Entretanto, se reencuentra con la nueva Argentina democrática, pero vuelve a poner proa hacia Cuba, donde encara junto a su amigo Gabo uno de sus proyectos más ambiciosos, todavía vigente: la Escuela Internacional de Cine y TV de San Antonio de los Baños. Inaugurada en diciembre de 1986, con Francis Ford Coppola entre los invitados en primera fila, la Escuela también tiene su manifiesto, titulado “Por un cineteleasta de Tres Mundos en el 2000: Trabajadores de la luz”, que concluye con una invocación: “Larga vida a la Utopía del Ojo y de la Oreja”.

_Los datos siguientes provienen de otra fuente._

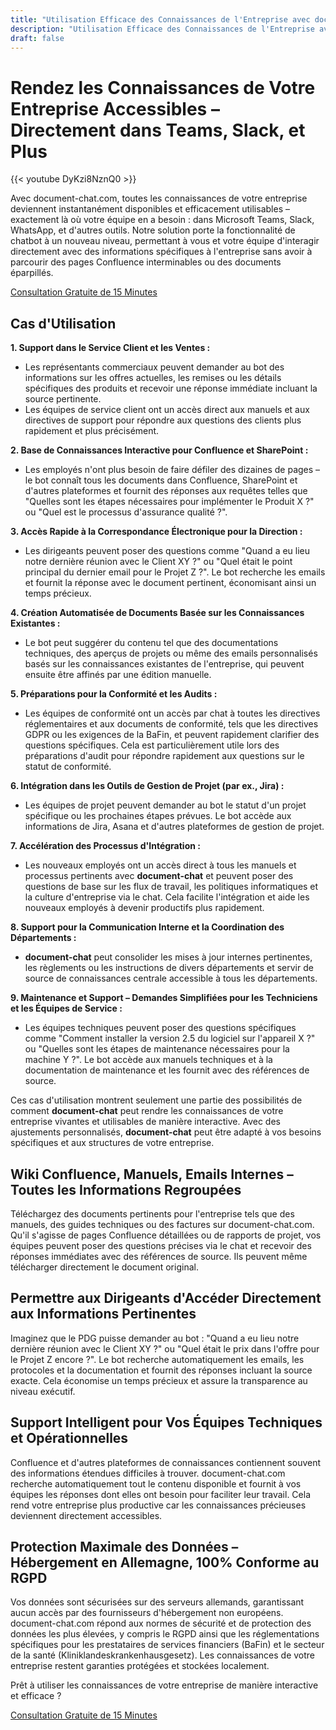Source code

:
 ```yaml
---
title: "Utilisation Efficace des Connaissances de l'Entreprise avec document-chat.com"
description: "Utilisation Efficace des Connaissances de l'Entreprise avec document-chat.com : Accès instantané aux connaissances de l'entreprise dans Teams, Slack, et plus encore. Optimisez le service client, les ventes et les processus internes."
draft: false
---
```


# Rendez les Connaissances de Votre Entreprise Accessibles – Directement dans Teams, Slack, et Plus

{{< youtube DyKzi8NznQ0 >}}

Avec document-chat.com, toutes les connaissances de votre entreprise deviennent instantanément disponibles et efficacement utilisables – exactement là où votre équipe en a besoin : dans Microsoft Teams, Slack, WhatsApp, et d'autres outils. Notre solution porte la fonctionnalité de chatbot à un nouveau niveau, permettant à vous et votre équipe d'interagir directement avec des informations spécifiques à l'entreprise sans avoir à parcourir des pages Confluence interminables ou des documents éparpillés.

<a id="book_meeting" class="btn btn-primary text-white" href="https://calendly.com/justin-guese/15min" target="_blank">Consultation Gratuite de 15 Minutes</a>

## Cas d'Utilisation

**1. Support dans le Service Client et les Ventes :**

- Les représentants commerciaux peuvent demander au bot des informations sur les offres actuelles, les remises ou les détails spécifiques des produits et recevoir une réponse immédiate incluant la source pertinente.
- Les équipes de service client ont un accès direct aux manuels et aux directives de support pour répondre aux questions des clients plus rapidement et plus précisément.

**2. Base de Connaissances Interactive pour Confluence et SharePoint :**

- Les employés n'ont plus besoin de faire défiler des dizaines de pages – le bot connaît tous les documents dans Confluence, SharePoint et d'autres plateformes et fournit des réponses aux requêtes telles que "Quelles sont les étapes nécessaires pour implémenter le Produit X ?" ou "Quel est le processus d'assurance qualité ?".

**3. Accès Rapide à la Correspondance Électronique pour la Direction :**

- Les dirigeants peuvent poser des questions comme "Quand a eu lieu notre dernière réunion avec le Client XY ?" ou "Quel était le point principal du dernier email pour le Projet Z ?". Le bot recherche les emails et fournit la réponse avec le document pertinent, économisant ainsi un temps précieux.

**4. Création Automatisée de Documents Basée sur les Connaissances Existantes :**

- Le bot peut suggérer du contenu tel que des documentations techniques, des aperçus de projets ou même des emails personnalisés basés sur les connaissances existantes de l'entreprise, qui peuvent ensuite être affinés par une édition manuelle.

**5. Préparations pour la Conformité et les Audits :**

- Les équipes de conformité ont un accès par chat à toutes les directives réglementaires et aux documents de conformité, tels que les directives GDPR ou les exigences de la BaFin, et peuvent rapidement clarifier des questions spécifiques. Cela est particulièrement utile lors des préparations d'audit pour répondre rapidement aux questions sur le statut de conformité.

**6. Intégration dans les Outils de Gestion de Projet (par ex., Jira) :**

- Les équipes de projet peuvent demander au bot le statut d'un projet spécifique ou les prochaines étapes prévues. Le bot accède aux informations de Jira, Asana et d'autres plateformes de gestion de projet.

**7. Accélération des Processus d'Intégration :**

- Les nouveaux employés ont un accès direct à tous les manuels et processus pertinents avec **document-chat** et peuvent poser des questions de base sur les flux de travail, les politiques informatiques et la culture d'entreprise via le chat. Cela facilite l'intégration et aide les nouveaux employés à devenir productifs plus rapidement.

**8. Support pour la Communication Interne et la Coordination des Départements :**

- **document-chat** peut consolider les mises à jour internes pertinentes, les règlements ou les instructions de divers départements et servir de source de connaissances centrale accessible à tous les départements.

**9. Maintenance et Support – Demandes Simplifiées pour les Techniciens et les Équipes de Service :**

- Les équipes techniques peuvent poser des questions spécifiques comme "Comment installer la version 2.5 du logiciel sur l'appareil X ?" ou "Quelles sont les étapes de maintenance nécessaires pour la machine Y ?". Le bot accède aux manuels techniques et à la documentation de maintenance et les fournit avec des références de source.

Ces cas d'utilisation montrent seulement une partie des possibilités de comment **document-chat** peut rendre les connaissances de votre entreprise vivantes et utilisables de manière interactive. Avec des ajustements personnalisés, **document-chat** peut être adapté à vos besoins spécifiques et aux structures de votre entreprise.

## Wiki Confluence, Manuels, Emails Internes – Toutes les Informations Regroupées

Téléchargez des documents pertinents pour l'entreprise tels que des manuels, des guides techniques ou des factures sur document-chat.com. Qu'il s'agisse de pages Confluence détaillées ou de rapports de projet, vos équipes peuvent poser des questions précises via le chat et recevoir des réponses immédiates avec des références de source. Ils peuvent même télécharger directement le document original.

## Permettre aux Dirigeants d'Accéder Directement aux Informations Pertinentes

Imaginez que le PDG puisse demander au bot : "Quand a eu lieu notre dernière réunion avec le Client XY ?" ou "Quel était le prix dans l'offre pour le Projet Z encore ?". Le bot recherche automatiquement les emails, les protocoles et la documentation et fournit des réponses incluant la source exacte. Cela économise un temps précieux et assure la transparence au niveau exécutif.

## Support Intelligent pour Vos Équipes Techniques et Opérationnelles

Confluence et d'autres plateformes de connaissances contiennent souvent des informations étendues difficiles à trouver. document-chat.com recherche automatiquement tout le contenu disponible et fournit à vos équipes les réponses dont elles ont besoin pour faciliter leur travail. Cela rend votre entreprise plus productive car les connaissances précieuses deviennent directement accessibles.

## Protection Maximale des Données – Hébergement en Allemagne, 100% Conforme au RGPD

Vos données sont sécurisées sur des serveurs allemands, garantissant aucun accès par des fournisseurs d'hébergement non européens. document-chat.com répond aux normes de sécurité et de protection des données les plus élevées, y compris le RGPD ainsi que les réglementations spécifiques pour les prestataires de services financiers (BaFin) et le secteur de la santé (Kliniklandeskrankenhausgesetz). Les connaissances de votre entreprise restent garanties protégées et stockées localement.

Prêt à utiliser les connaissances de votre entreprise de manière interactive et efficace ?

<a id="book_meeting" class="btn btn-primary text-white" href="https://calendly.com/justin-guese/15min" target="_blank">Consultation Gratuite de 15 Minutes</a>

Pleno de energía, simultáneamente Birri se lanzó al rodaje de Un señor muy viejo con unas alas enormes, adaptación del relato homónimo de Gabriel García Márquez que culminaría recién en 1988. Una década más tarde, le seguiría el documental El siglo del viento (1999), basado en el tercer volumen de Memoria del fuego, de Eduardo Galeano y con el propio Galeano como narrador, un film en su momento muy castigado por la crítica, que vio allí una mirada ingenua y anquilosada de América latina. Su último largometraje, El Fausto criollo (2011), adaptación de la sátira gauchesca de Estanislao del Campo, no llegó siquiera a estrenarse. Sin embargo, en el documental Ata tu arado a una estrella, que Carmen Guarini estrenó en noviembre pasado en el Festival de Mar del Plata, se veía a Birri en Roma como siempre fue: un hombre feliz, pleno de humor y de ideas y entregado, hasta el último aliento, a la esperanza y la utopía.